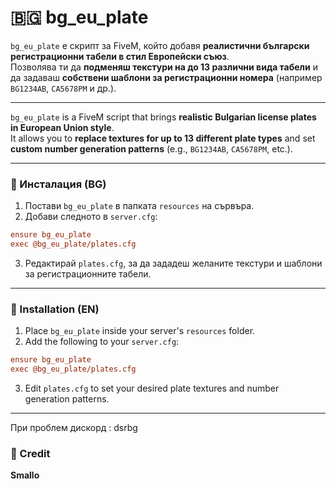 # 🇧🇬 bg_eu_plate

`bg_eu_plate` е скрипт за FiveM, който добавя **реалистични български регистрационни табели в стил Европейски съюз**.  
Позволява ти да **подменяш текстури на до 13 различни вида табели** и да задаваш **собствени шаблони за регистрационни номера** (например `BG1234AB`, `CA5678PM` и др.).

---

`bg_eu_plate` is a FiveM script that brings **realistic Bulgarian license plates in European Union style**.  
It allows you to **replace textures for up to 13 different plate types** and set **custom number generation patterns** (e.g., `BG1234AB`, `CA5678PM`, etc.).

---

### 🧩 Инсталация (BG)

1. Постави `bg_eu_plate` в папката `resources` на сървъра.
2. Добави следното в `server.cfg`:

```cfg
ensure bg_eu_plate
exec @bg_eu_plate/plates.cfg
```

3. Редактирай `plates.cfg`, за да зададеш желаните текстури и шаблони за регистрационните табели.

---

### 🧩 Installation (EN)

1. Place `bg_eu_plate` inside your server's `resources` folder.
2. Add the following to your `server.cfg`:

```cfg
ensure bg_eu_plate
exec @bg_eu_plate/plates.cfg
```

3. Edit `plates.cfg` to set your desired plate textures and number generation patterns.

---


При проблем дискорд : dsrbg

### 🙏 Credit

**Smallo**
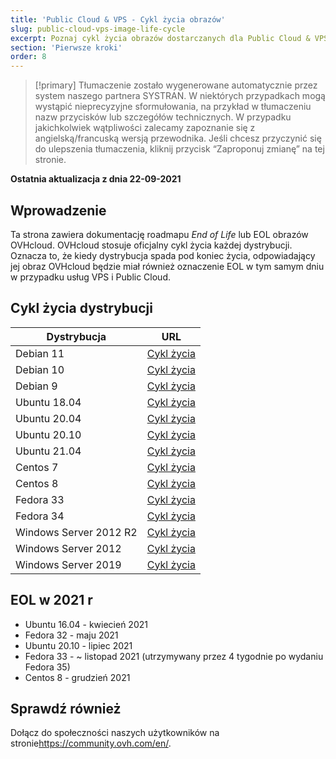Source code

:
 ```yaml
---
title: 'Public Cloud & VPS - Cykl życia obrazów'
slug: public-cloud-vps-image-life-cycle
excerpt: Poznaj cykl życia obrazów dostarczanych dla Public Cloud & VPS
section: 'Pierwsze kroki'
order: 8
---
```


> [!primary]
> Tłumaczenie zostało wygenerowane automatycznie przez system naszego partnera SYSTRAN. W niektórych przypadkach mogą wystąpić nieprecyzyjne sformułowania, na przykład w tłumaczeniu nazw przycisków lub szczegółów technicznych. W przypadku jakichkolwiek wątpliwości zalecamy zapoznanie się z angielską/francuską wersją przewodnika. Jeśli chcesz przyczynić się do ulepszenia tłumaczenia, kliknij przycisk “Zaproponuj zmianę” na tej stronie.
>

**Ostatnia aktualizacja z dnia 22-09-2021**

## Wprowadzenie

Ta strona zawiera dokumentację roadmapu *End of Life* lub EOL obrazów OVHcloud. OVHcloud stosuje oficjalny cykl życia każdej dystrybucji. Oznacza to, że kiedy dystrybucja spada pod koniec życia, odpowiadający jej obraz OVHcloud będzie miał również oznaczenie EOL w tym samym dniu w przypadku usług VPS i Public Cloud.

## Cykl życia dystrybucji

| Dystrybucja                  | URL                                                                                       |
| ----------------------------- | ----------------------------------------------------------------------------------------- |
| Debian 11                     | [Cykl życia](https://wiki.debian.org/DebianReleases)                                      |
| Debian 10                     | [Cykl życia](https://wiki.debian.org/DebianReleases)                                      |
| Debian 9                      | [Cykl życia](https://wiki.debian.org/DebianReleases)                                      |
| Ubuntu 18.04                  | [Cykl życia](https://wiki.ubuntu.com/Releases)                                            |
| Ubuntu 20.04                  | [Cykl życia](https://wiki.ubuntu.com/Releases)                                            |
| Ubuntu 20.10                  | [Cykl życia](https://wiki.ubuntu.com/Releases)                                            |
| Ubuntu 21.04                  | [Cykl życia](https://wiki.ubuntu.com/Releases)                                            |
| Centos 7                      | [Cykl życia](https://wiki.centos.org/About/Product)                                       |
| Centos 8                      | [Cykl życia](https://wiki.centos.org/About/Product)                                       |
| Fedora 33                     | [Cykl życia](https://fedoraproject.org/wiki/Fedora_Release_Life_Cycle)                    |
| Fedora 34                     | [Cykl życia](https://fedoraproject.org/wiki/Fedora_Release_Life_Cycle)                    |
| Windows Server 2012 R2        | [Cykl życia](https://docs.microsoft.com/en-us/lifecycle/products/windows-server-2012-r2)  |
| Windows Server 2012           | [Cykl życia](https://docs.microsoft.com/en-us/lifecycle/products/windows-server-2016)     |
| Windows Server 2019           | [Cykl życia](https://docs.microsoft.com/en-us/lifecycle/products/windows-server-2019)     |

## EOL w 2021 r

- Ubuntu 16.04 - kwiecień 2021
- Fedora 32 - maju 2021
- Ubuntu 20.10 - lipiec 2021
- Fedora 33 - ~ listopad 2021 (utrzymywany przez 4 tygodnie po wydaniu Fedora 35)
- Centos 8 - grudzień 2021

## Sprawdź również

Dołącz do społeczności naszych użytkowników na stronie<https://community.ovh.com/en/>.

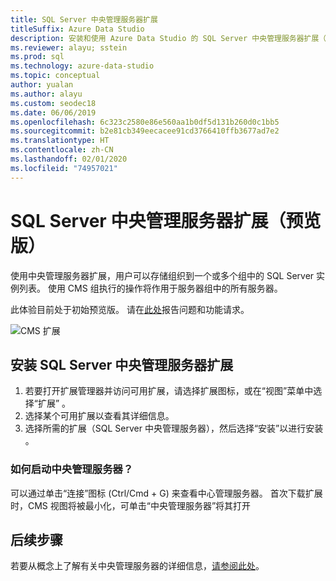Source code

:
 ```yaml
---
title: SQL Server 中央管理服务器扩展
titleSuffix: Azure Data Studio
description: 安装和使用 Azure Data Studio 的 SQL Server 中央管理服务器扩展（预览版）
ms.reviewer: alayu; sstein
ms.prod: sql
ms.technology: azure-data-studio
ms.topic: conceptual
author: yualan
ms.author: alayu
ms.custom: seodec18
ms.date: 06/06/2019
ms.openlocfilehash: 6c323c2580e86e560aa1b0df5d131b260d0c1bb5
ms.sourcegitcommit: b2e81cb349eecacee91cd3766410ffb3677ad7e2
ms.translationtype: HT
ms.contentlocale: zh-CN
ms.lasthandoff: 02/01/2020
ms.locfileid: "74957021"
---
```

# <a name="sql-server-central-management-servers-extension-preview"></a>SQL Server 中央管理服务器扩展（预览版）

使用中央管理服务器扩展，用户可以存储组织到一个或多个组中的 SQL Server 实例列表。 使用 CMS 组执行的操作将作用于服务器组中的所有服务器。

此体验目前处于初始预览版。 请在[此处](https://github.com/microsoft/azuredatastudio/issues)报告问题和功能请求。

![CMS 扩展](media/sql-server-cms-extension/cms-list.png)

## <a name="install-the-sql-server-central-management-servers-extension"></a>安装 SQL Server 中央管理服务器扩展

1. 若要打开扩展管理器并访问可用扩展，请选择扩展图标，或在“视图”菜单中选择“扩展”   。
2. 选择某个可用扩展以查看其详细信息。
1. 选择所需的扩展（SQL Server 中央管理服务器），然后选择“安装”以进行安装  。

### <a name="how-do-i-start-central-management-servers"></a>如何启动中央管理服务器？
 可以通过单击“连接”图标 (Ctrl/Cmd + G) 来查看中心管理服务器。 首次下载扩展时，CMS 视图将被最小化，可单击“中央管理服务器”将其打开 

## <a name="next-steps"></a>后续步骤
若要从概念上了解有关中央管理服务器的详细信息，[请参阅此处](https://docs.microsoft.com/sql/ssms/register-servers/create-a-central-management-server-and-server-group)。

_Activity_
Using the data above, print only the lines starting at the one with "2. Add the following" and ending at the one with "## Wprowadzenie", exactly as they stand, minus the pictures.

_Problem solution_
2. Add the following to your `server.cfg`:

```cfg
ensure bg_eu_plate
exec @bg_eu_plate/plates.cfg
```

3. Edit `plates.cfg` to set your desired plate textures and number generation patterns.

---


При проблем дискорд : dsrbg

### 🙏 Credit

**Smallo**
Source code

:
 ```yaml
---
title: 'Public Cloud & VPS - Cykl życia obrazów'
slug: public-cloud-vps-image-life-cycle
excerpt: Poznaj cykl życia obrazów dostarczanych dla Public Cloud & VPS
section: 'Pierwsze kroki'
order: 8
---
```


> [!primary]
> Tłumaczenie zostało wygenerowane automatycznie przez system naszego partnera SYSTRAN. W niektórych przypadkach mogą wystąpić nieprecyzyjne sformułowania, na przykład w tłumaczeniu nazw przycisków lub szczegółów technicznych. W przypadku jakichkolwiek wątpliwości zalecamy zapoznanie się z angielską/francuską wersją przewodnika. Jeśli chcesz przyczynić się do ulepszenia tłumaczenia, kliknij przycisk “Zaproponuj zmianę” na tej stronie.
>

**Ostatnia aktualizacja z dnia 22-09-2021**

## Wprowadzenie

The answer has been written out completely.